Larry Fink doesn’t want to use the term ESG anymore, and the longtime BlackRock CEO said he is “ashamed” to have been drawn into the political debate over the term. At a quick glance, those comments from Fink made at Aspen Ideas on June 25 might sound like a moment for right wing culture warriors to celebrate. After all, Fink is one of the world’s most influential investors and his very public embrace of ESG in 2018 helped make the term mainstream.
But if you only read the headlines you would be missing the point. In his comments, Fink went on to say that he still believes in “conscientious capitalism” and that instead of talking in vague terms about “ESG” he now prefers to talk “a lot about decarbonization, we talk a lot about governance … or social issues, if that’s something we need to address.” In other words, Fink isn’t changing the firm’s practices, he’s just changing the way he talks about them.

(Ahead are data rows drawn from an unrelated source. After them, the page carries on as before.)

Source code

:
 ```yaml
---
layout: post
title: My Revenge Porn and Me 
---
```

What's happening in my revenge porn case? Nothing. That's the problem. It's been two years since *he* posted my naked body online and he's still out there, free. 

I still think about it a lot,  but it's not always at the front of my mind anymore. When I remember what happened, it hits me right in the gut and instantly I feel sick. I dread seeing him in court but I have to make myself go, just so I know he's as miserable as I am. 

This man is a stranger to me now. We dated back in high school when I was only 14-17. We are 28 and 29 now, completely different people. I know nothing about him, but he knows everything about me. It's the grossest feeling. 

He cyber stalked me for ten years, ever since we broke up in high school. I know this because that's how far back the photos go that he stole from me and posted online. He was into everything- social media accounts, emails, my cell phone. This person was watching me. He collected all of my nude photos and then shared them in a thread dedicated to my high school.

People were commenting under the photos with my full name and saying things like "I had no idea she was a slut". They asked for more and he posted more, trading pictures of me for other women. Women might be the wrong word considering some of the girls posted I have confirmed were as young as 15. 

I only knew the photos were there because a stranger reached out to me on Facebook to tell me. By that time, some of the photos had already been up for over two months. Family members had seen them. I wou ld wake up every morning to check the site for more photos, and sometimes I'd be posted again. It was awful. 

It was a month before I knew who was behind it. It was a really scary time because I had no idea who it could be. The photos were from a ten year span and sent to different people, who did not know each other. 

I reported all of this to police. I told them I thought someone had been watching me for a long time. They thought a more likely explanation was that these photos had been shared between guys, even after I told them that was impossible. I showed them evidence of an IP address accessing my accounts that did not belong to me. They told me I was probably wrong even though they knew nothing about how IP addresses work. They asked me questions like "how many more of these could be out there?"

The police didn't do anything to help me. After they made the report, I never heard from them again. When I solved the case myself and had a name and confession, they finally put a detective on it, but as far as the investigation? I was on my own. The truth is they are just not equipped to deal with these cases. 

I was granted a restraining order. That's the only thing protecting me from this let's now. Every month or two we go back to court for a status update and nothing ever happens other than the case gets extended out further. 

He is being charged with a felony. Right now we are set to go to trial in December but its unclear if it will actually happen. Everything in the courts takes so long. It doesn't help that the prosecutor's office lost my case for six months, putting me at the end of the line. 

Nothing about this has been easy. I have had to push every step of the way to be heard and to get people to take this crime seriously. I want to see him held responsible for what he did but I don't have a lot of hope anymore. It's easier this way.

Fink is not alone. As the backlash to ESG has grown over the last year, business leaders have changed the way they talk about their climate work to tiptoe around the political faultlines. Some have used different language that avoids phrases like ESG; others have avoided even talking about it in public venues. But in operational plans and corporate-strategy sessions investors and business executives in most industries say they haven’t backtracked at all, particularly on environment- and climate-related issues.
You might call this an inflection point. Companies and investors are increasingly building climate into their strategies; they’re also rethinking how and whether they talk about it. “RIP to ESG,” Anne Simpson, global head of sustainability at the asset manager Franklin Templeton, told me earlier this year. “Not because we think this is an end to this, but because it’s a beginning.”

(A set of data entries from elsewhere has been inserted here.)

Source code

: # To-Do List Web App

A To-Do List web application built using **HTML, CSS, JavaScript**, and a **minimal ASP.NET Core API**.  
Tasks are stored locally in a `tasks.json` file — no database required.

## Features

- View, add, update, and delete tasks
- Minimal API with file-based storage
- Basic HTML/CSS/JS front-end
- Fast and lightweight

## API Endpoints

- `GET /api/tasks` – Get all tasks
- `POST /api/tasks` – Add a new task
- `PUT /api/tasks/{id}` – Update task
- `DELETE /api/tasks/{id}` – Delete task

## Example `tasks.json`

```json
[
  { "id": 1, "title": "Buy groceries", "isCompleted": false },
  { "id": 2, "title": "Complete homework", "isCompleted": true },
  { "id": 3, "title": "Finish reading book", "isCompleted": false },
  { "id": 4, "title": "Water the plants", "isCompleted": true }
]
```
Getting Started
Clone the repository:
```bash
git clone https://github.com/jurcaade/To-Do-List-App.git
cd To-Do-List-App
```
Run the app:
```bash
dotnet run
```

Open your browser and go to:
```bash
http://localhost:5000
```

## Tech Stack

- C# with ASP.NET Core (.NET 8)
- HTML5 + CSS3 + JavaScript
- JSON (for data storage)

If this is indeed a beginning, what comes next?
It’s clear that climate change and the energy transition are irreversibly remaking sectors. An EY survey of C-suite leaders at large U.S. companies last year found that 82% had set emissions-reduction goals and an even greater percentage said that they view sustainability as important to their business. And that’s reflected in the trillions of dollars companies have committed to adjust their operations to thrive in a low-carbon world, from the EV manufacturing facilities popping up around the world to the billions flowing into clean hydrogen projects.
What’s unknown is what fits and starts will occur along the way. The backtracking from climate commitments in the oil-and-gas industry as fossil fuel prices have risen is a prime example. And, surely, many companies will avoid thinking about decarbonization until they are forced to do so. But the reality is that stakeholders—governments, investors, consumers, and employees—are increasingly putting that pressure on companies.

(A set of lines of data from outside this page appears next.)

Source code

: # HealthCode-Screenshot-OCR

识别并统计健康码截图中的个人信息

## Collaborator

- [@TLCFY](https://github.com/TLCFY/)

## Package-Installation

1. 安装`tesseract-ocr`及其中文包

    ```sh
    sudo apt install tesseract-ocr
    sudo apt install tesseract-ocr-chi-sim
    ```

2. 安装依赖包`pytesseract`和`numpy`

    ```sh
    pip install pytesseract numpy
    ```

Despite all this, the ESG backlash does matter, and businesses are terrified about the consequences of speaking out. BlackRock, to point to an obvious example, has lost billions in business from the states of Texas and Florida after being targeted by conservative politicians in those states.
For that reason, companies increasingly seem inclined to follow a version of Fink’s approach: pursue climate efforts and explain them in clear language as a business objective. “Talk about the work that is happening,” Whitney Dailey, executive vice president at Allison+Partners, which advises on ESG communications, said during a panel I spoke on earlier this week. “It is about being specific and exacting in our communication, understanding our stakeholders, what they care about, what they’re going to want to hear from us, and, again, tying it back to the business.”